Activity: 1. $(x+1)^4 = x^4 + 4x^3 + 6x^2 + 4x + 1$ · 2. $(2x+3)^3 = 8x^3 + 36x^2 + 54x + 27$ · 3. $(x-2)^4 = x^4 - 8x^3 + 24x^2 - 32x + 16$ · 4. Term with $x^2$: $r=3$, so $T_4 = \,^5C_3(3x)^2(-1)^3 = 10 \cdot 9x^2 \cdot (-1) = -90x^2$; coefficient $= -90$ · 5. $r$ runs from $0$ to $n$ inclusive, giving $n+1$ values, hence $n+1$ terms.
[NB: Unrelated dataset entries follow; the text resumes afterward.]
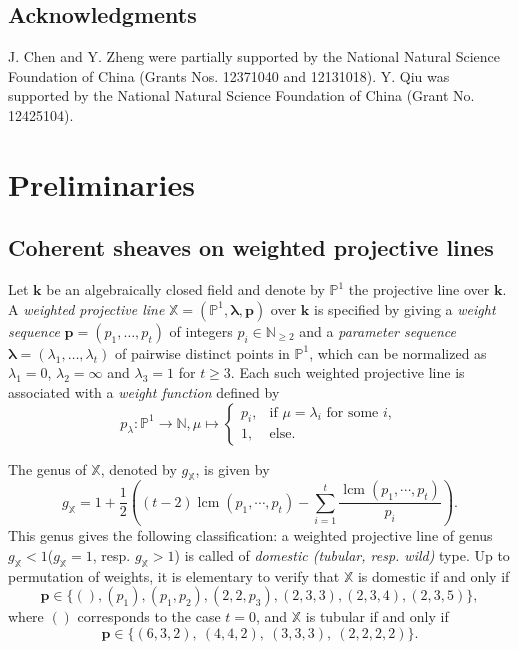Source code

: \documentclass[11pt,a4paper,reqno]{amsart}%
\theoremstyle{plain}
\theoremstyle{definition}
\numberwithin{equation}{section}
\numberwithin{equation}{section}
\def\NN{\mathbb{N}}
\def\XX{\mathbb{X}}
\newcommand{\lcm}{\operatorname{lcm}}
\newcommand{\genus}[1]{g_{#1}}
\begin{document}
\subsection*{Acknowledgments} J. Chen and Y. Zheng were partially  supported by   the  National Natural Science Foundation of China (Grants Nos. 12371040 and 12131018). Y. Qiu was supported by the National Natural Science Foundation of China (Grant No. 12425104). 

\section{Preliminaries}\label{sec:2}
  
\subsection{Coherent sheaves on weighted projective lines} 
Let $\mathbf{k}$ be an algebraically closed field and denote by $\mathbb{P}^1$ the projective  
line over $\mathbf{k}$.  
A \emph{weighted projective line} $\XX=(\mathbb{P}^1,\boldsymbol{\lambda},\mathbf{p})$ over $\mathbf{k}$ is specified by giving a  \emph{weight sequence} $\mathbf{p}=(p_1,\ldots,p_t)$ of integers $p_i\in\NN_{\geq 2}$ and a \emph{parameter sequence }
$\boldsymbol{\lambda}=(\lambda_1,\ldots,\lambda_t)$ of pairwise distinct points in $\mathbb{P}^1$, which can be normalized as  
$\lambda_1=0$, $\lambda_2=\infty$ and $\lambda_3=1$ for $t\geq 3$.
Each such  weighted projective line is associated  with a  \emph{weight function}  defined by
\[
p_\lambda:\mathbb{P}^1\rightarrow\NN,\mu\mapsto\begin{cases}
p_i, &\text{if } \mu=\lambda_i \text{ for some } i,\\
1,   &\text{else.}\end{cases} 
\]

  The genus  of   $\XX$, denoted by $\genus{\XX}$,   is given by
$$\genus{\XX} =1+\frac{1}{2}\left((t-2)\lcm(p_{1}, \cdots, p_{t})-\sum_{i=1}^t \frac{\lcm(p_{1}, \cdots, p_{t})}{p_i}\right).$$ %
This genus gives the following classification: a weighted projective line of genus $\genus\XX< 1$($\genus\XX= 1$, resp. $\genus\XX> 1$) is called of \emph{domestic (tubular, resp. wild)} type. 
Up  to permutation of weights,  it is elementary to verify that $\XX$ is 
 domestic   if and only if
  \[
\mathbf{p}\in\{( ), (p_1), (p_1 , p_2) ,(2, 2, p_3) ,(2, 3, 3), (2, 3, 4),  (2, 3, 5)  \},
 \] where $()$ corresponds to the case   $t=0$, and  $\XX$ is tubular if and only if 
 \[
\mathbf{p}\in\{(6,3,2),\ (4,4,2),\ (3,3,3),\ (2,2,2,2)\}.
 \]   
\end{document}
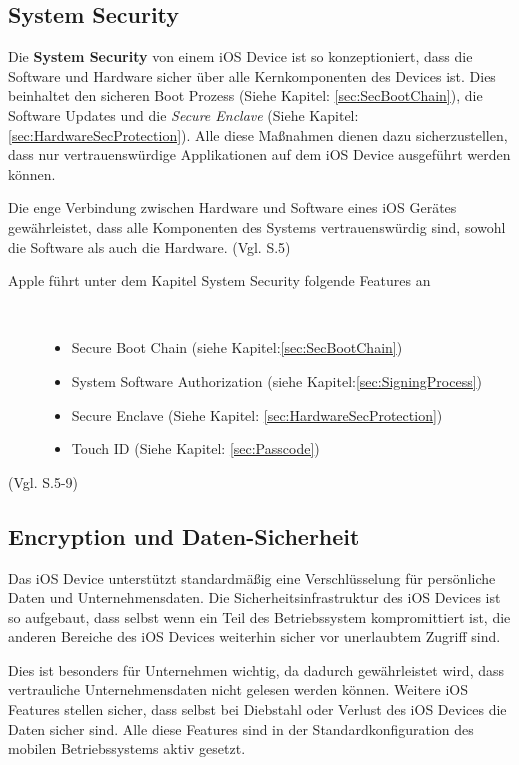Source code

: \subsection{System Security}
\label{sec:SystemSec}
Die \textbf{System Security} von einem iOS Device ist so kon­zep­ti­o­nie­rt, dass die Software und Hardware sicher über alle Kernkomponenten des Devices ist. Dies beinhaltet den sicheren Boot Prozess (Siehe Kapitel: \ref{sec:SecBootChain}), die Software Updates und die \textit{\glqq Secure Enclave \grqq{}} (Siehe Kapitel: \ref{sec:HardwareSecProtection}). Alle diese Maßnahmen dienen dazu sicherzustellen, dass nur vertrauenswürdige Applikationen auf dem iOS Device ausgeführt werden können.\par 

Die enge Verbindung zwischen Hardware und Software eines iOS Gerätes gewährleistet, dass alle Komponenten des Systems vertrauenswürdig sind, sowohl die Software als auch die Hardware. (Vgl. \cite{Apple[4]} S.5)

\vspace*{1cm}

\begin{description}
\item[Apple führt unter dem Kapitel System Security folgende Features an]~\par
	\begin{itemize}
		\item Secure Boot Chain (siehe Kapitel:\ref{sec:SecBootChain})
 		\item System Software Authorization (siehe Kapitel:\ref{sec:SigningProcess})
 		\item Secure Enclave (Siehe Kapitel: \ref{sec:HardwareSecProtection})
 		\item Touch ID (Siehe Kapitel: \ref{sec:Passcode})
        \end{itemize}
\end{description}
(Vgl. \cite{Apple[4]} S.5-9)

\subsection{Encryption und Daten-Sicherheit}
\label{sec:DataEnc}

Das iOS Device unterstützt standardmäßig eine Verschlüsselung für persönliche Daten und Unternehmensdaten. Die Sicherheitsinfrastruktur des iOS Devices ist so aufgebaut, dass selbst wenn ein Teil des Betriebssystem kompromittiert ist, die anderen Bereiche des iOS Devices weiterhin sicher vor unerlaubtem Zugriff sind. \par
Dies ist besonders für Unternehmen wichtig, da dadurch gewährleistet wird, dass vertrauliche Unternehmensdaten nicht gelesen werden können. Weitere iOS Features stellen sicher, dass selbst bei Diebstahl oder Verlust des iOS Devices die Daten sicher sind. Alle diese Features sind in der Standardkonfiguration des mobilen Betriebssystems aktiv gesetzt.

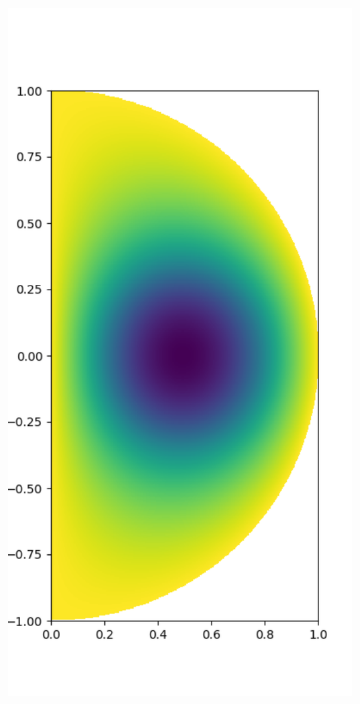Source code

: \documentclass[11pt, oneside]{article}   	%
\begin{document}
\begin{figure}[t]
	\begin{subfigure}{0.3\textwidth}
	\includegraphics[scale=0.3]{solution-poisson}
	\centering
	\end{subfigure}

\end{figure}
\end{document}
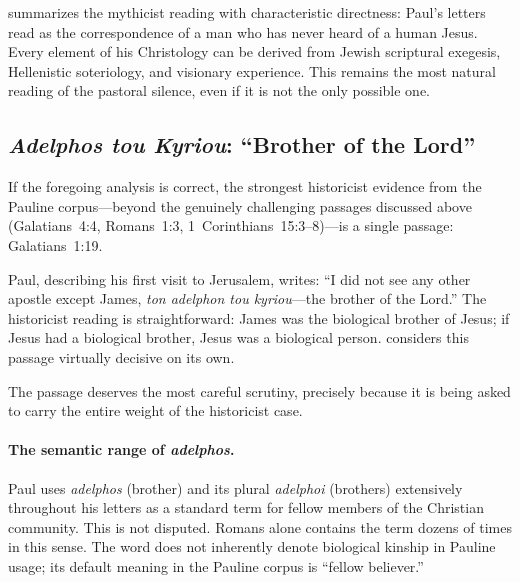 \documentclass[12pt,oneside]{article}
\newcommand{\grk}[1]{\textit{#1}}   %
\begin{document}
\citet{Doherty2009} summarizes the mythicist reading with characteristic
directness: Paul's letters read as the correspondence of a man who has
never heard of a human Jesus.  Every element of his Christology can be
derived from Jewish scriptural exegesis, Hellenistic soteriology, and
visionary experience.  This remains the most natural reading of the
pastoral silence, even if it is not the only possible one.

\subsection{\grk{Adelphos tou Kyriou}: ``Brother of the Lord''}
\label{sec:paul:brother}

If the foregoing analysis is correct, the strongest historicist evidence
from the Pauline corpus---beyond the genuinely challenging passages
discussed above (Galatians~4:4, Romans~1:3, 1~Corinthians~15:3--8)---is
a single passage: Galatians~1:19.

Paul, describing his first visit to Jerusalem, writes: ``I did not see
any other apostle except James, \grk{ton adelphon tou kyriou}---the
brother of the Lord.''  The historicist reading is straightforward: James
was the biological brother of Jesus; if Jesus had a biological brother,
Jesus was a biological person.  \citet{Ehrman2012} considers this
passage virtually decisive on its own.

The passage deserves the most careful scrutiny, precisely because it is
being asked to carry the entire weight of the historicist case.

\paragraph{The semantic range of \grk{adelphos}.}
Paul uses \grk{adelphos} (brother) and its plural \grk{adelphoi}
(brothers) extensively throughout his letters as a standard term for
fellow members of the Christian community.  This is not disputed.
Romans alone contains the term dozens of times in this sense.  The word
does not inherently denote biological kinship in Pauline usage; its
default meaning in the Pauline corpus is ``fellow believer.''
\end{document}
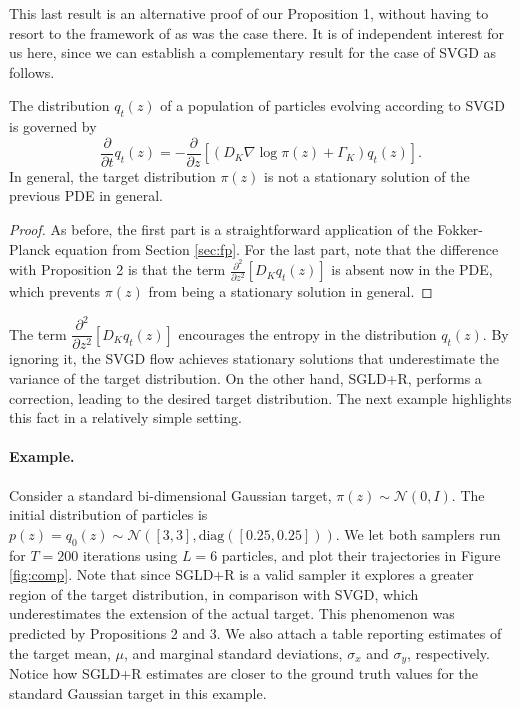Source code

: This last result is an alternative proof of our Proposition 1, without having to resort to the framework of \textcite{ma2015complete} as was the case there. It is of independent interest for us here, since we can establish a complementary result for the case of SVGD as follows.
\begin{proposition}
The distribution $q_t({z})$ of a population of particles evolving according to SVGD is governed by
$$
\frac{\partial}{\partial t} q_t({z}) = -\frac{\partial}{\partial {z}} \left[ (D_K \nabla \log \pi({z}) + \Gamma_K) q_t({z})\right] .
$$
In general, the target distribution $\pi({z})$ is not a stationary solution of the previous PDE in general.
\end{proposition}
\begin{proof}
As before, the first part is a straightforward application of the Fokker-Planck equation from Section \ref{sec:fp}. For the last part, note that the difference with Proposition 2 is that the term $\frac{\partial^2}{\partial {z}^2} \left[ D_K q_t({z})  \right]$ is absent now in the PDE, which prevents $\pi({z})$ from being a stationary solution in general.
\end{proof}
\noindent The term $\dfrac{\partial^2}{\partial {z}^2} \left[ D_K q_t({z})  \right]$ encourages the entropy in the distribution $q_t({z})$. By ignoring it, the SVGD flow achieves stationary solutions that underestimate the variance of the target distribution. On the other hand, SGLD+R, performs a correction, leading to the desired target distribution. The next example highlights this fact in a relatively simple setting.

\paragraph{Example.} Consider a standard bi-dimensional Gaussian target, $\pi({z}) \sim \mathcal{N}(0, I)$. The initial distribution of particles is $p({z}) = q_0({z}) \sim \mathcal{N}([3,3], \mbox{diag}([0.25, 0.25]))$. We let both samplers run for $T = 200$ iterations using $L = 6$ particles, and plot their trajectories in Figure \ref{fig:comp}. Note that since SGLD+R is a valid sampler it explores a greater region of the target distribution, in comparison with SVGD, which underestimates the extension of the actual target. This phenomenon was predicted by Propositions 2 and 3. We also attach a table reporting estimates of the target mean, $\mu$, and marginal standard deviations, $\sigma_x$ and $\sigma_y$, respectively. Notice how SGLD+R estimates are closer to the ground truth values for the standard Gaussian target in this example.

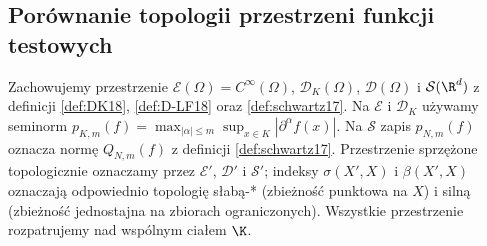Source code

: \subsection{Porównanie topologii przestrzeni funkcji testowych}
\label{sec:synteza25}

\begin{definicja}
\label{def:trzy-przestrzenie25}
Zachowujemy przestrzenie $\mathcal E(\Omega)=C^\infty(\Omega)$,
$\mathcal D_K(\Omega)$, $\mathcal D(\Omega)$ i $\mathcal S(\R^d)$
z definicji \ref{def:DK18}, \ref{def:D-LF18}
oraz \ref{def:schwartz17}. Na $\mathcal E$ i $\mathcal D_K$
używamy seminorm
$p_{K,m}(f)=\max_{|\alpha|\le m}\sup_{x\in K}|\partial^\alpha f(x)|$.
Na $\mathcal S$ zapis $p_{N,m}(f)$ oznacza normę
$Q_{N,m}(f)$ z definicji \ref{def:schwartz17}.
Przestrzenie sprzężone topologicznie oznaczamy przez
$\mathcal E'$, $\mathcal D'$ i $\mathcal S'$; indeksy
$\sigma(X',X)$ i $\beta(X',X)$ oznaczają odpowiednio
topologię słabą-* (zbieżność punktowa na $X$)
i silną (zbieżność jednostajna na zbiorach ograniczonych).
Wszystkie przestrzenie rozpatrujemy nad wspólnym ciałem $\K$.
\end{definicja}

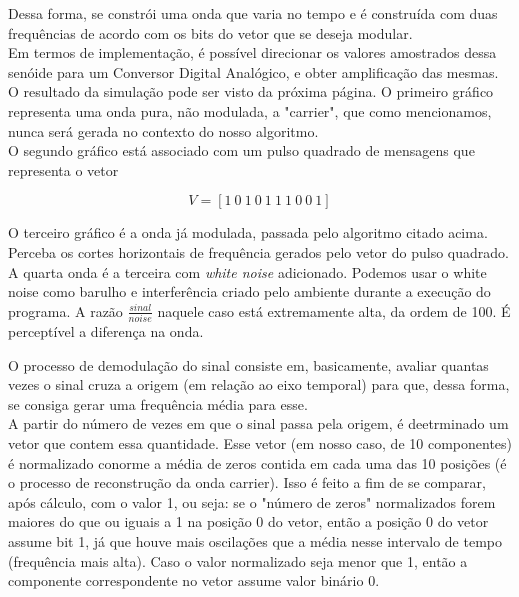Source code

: \documentclass[11pt,a4paper]{report}
\begin{document}
	Dessa forma, se constrói uma onda que varia no tempo e é construída com duas frequências de acordo com os bits do vetor que se deseja modular.\\
	
	Em termos de implementação, é possível direcionar os valores amostrados dessa senóide para um Conversor Digital Analógico, e obter amplificação das mesmas.\\
	
	O resultado da simulação pode ser visto da próxima página. O primeiro gráfico representa uma onda pura, não modulada, a "carrier", que como mencionamos, nunca será gerada no contexto do nosso algoritmo.\\
	
	O segundo gráfico está associado com um pulso quadrado de mensagens que representa o vetor 
	
	\[V = [1\ 0\ 1\ 0\ 1\ 1\ 1\ 0\ 0\ 1]\]
	
	O terceiro gráfico é a onda já modulada, passada pelo algoritmo citado acima. Perceba os cortes horizontais de frequência gerados pelo vetor do pulso quadrado.\\
	
	A quarta onda é a terceira com {\it white noise} adicionado. Podemos usar o white noise como barulho e interferência criado pelo ambiente durante a execução do programa. A razão $\frac{sinal}{noise}$ naquele caso está extremamente alta, da ordem de 100. É perceptível a diferença na onda.
	
	
	
	O processo de demodulação do sinal consiste em, basicamente, avaliar quantas vezes o sinal cruza a origem (em relação ao eixo temporal) para que, dessa forma, se consiga gerar uma frequência média para esse.\\
	
	A partir do número de vezes em que o sinal passa pela origem, é deetrminado um vetor que contem essa quantidade. Esse vetor (em nosso caso, de 10 componentes) é normalizado conorme a média de zeros contida em cada uma das 10 posições (é o processo de reconstrução da onda carrier). Isso é feito a fim de se comparar, após cálculo, com o valor 1, ou seja: se o "número de zeros" normalizados forem maiores do que ou iguais a 1 na posição 0 do vetor, então a posição 0 do vetor assume bit 1, já que houve mais oscilações que a média nesse intervalo de tempo (frequência mais alta). Caso o valor normalizado seja menor que 1, então a componente correspondente no vetor assume valor binário 0.
	
\end{document}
Q1 (2 marks): $(x+1)^4 = \,^4C_0 x^4 + \,^4C_1 x^3 + \,^4C_2 x^2 + \,^4C_3 x + \,^4C_4$ [1] $= x^4 + 4x^3 + 6x^2 + 4x + 1$ [1].

Q2 (2 marks): $(2x+3)^3 = \,^3C_0(2x)^3 + \,^3C_1(2x)^2(3) + \,^3C_2(2x)(3)^2 + \,^3C_3(3)^3$ [1] $= 8x^3 + 36x^2 + 54x + 27$ [1].

Q3 (3 marks): $(x-2)^4 = x^4 - 8x^3 + 24x^2 - 32x + 16$ [1]. Let $x = 1$, so $(1-2)^4 = (- 1)^4 = 1$; but for $(0.98)^4$ set $x = 1$ in $(x - 2)^4$ gives $(1-2)^4 = 1 \neq (0.98)^4$. Instead substitute $x = 0.98 + 2 = 2.98$... Simpler method: note $0.98 = 1 - 0.02$, expand $(1-0.02)^4$ using the theorem: $1 - 4(0.02) + 6(0.02)^2 - 4(0.02)^3 + (0.02)^4 = 1 - 0.08 + 0.0024 - 0.000032 + 0.00000016 \approx 0.9224$ [1 for correct expansion; 1 for substitution; 1 for answer $\approx 0.9224$].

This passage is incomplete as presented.